#### [WORK TO BE COMPLETED]
Please restate the records below word for word, leaving out every picture.

#### [RECORDED DATA]
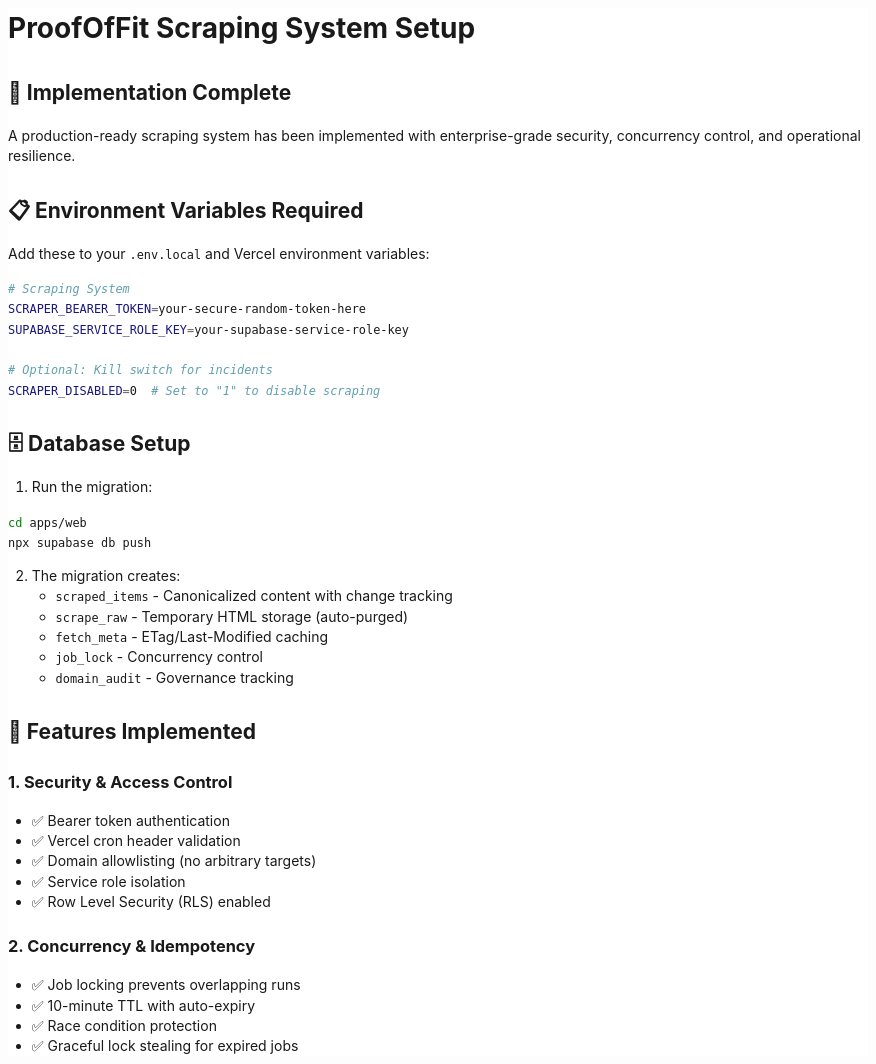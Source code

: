 # ProofOfFit Scraping System Setup

## 🚀 **Implementation Complete**

A production-ready scraping system has been implemented with enterprise-grade security, concurrency control, and operational resilience.

## 📋 **Environment Variables Required**

Add these to your `.env.local` and Vercel environment variables:

```bash
# Scraping System
SCRAPER_BEARER_TOKEN=your-secure-random-token-here
SUPABASE_SERVICE_ROLE_KEY=your-supabase-service-role-key

# Optional: Kill switch for incidents
SCRAPER_DISABLED=0  # Set to "1" to disable scraping
```

## 🗄️ **Database Setup**

1. Run the migration:
```bash
cd apps/web
npx supabase db push
```

2. The migration creates:
   - `scraped_items` - Canonicalized content with change tracking
   - `scrape_raw` - Temporary HTML storage (auto-purged)
   - `fetch_meta` - ETag/Last-Modified caching
   - `job_lock` - Concurrency control
   - `domain_audit` - Governance tracking

## 🔧 **Features Implemented**

### 1. **Security & Access Control**
- ✅ Bearer token authentication
- ✅ Vercel cron header validation  
- ✅ Domain allowlisting (no arbitrary targets)
- ✅ Service role isolation
- ✅ Row Level Security (RLS) enabled

### 2. **Concurrency & Idempotency**
- ✅ Job locking prevents overlapping runs
- ✅ 10-minute TTL with auto-expiry
- ✅ Race condition protection
- ✅ Graceful lock stealing for expired jobs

#### [SOLUTION TO THE PROBLEM]
Source code

: # ProofOfFit Scraping System Setup

## 🚀 **Implementation Complete**

A production-ready scraping system has been implemented with enterprise-grade security, concurrency control, and operational resilience.

## 📋 **Environment Variables Required**

Add these to your `.env.local` and Vercel environment variables:

```bash
# Scraping System
SCRAPER_BEARER_TOKEN=your-secure-random-token-here
SUPABASE_SERVICE_ROLE_KEY=your-supabase-service-role-key

# Optional: Kill switch for incidents
SCRAPER_DISABLED=0  # Set to "1" to disable scraping
```

## 🗄️ **Database Setup**

1. Run the migration:
```bash
cd apps/web
npx supabase db push
```

2. The migration creates:
   - `scraped_items` - Canonicalized content with change tracking
   - `scrape_raw` - Temporary HTML storage (auto-purged)
   - `fetch_meta` - ETag/Last-Modified caching
   - `job_lock` - Concurrency control
   - `domain_audit` - Governance tracking

## 🔧 **Features Implemented**

### 1. **Security & Access Control**
- ✅ Bearer token authentication
- ✅ Vercel cron header validation  
- ✅ Domain allowlisting (no arbitrary targets)
- ✅ Service role isolation
- ✅ Row Level Security (RLS) enabled

### 2. **Concurrency & Idempotency**
- ✅ Job locking prevents overlapping runs
- ✅ 10-minute TTL with auto-expiry
- ✅ Race condition protection
- ✅ Graceful lock stealing for expired jobs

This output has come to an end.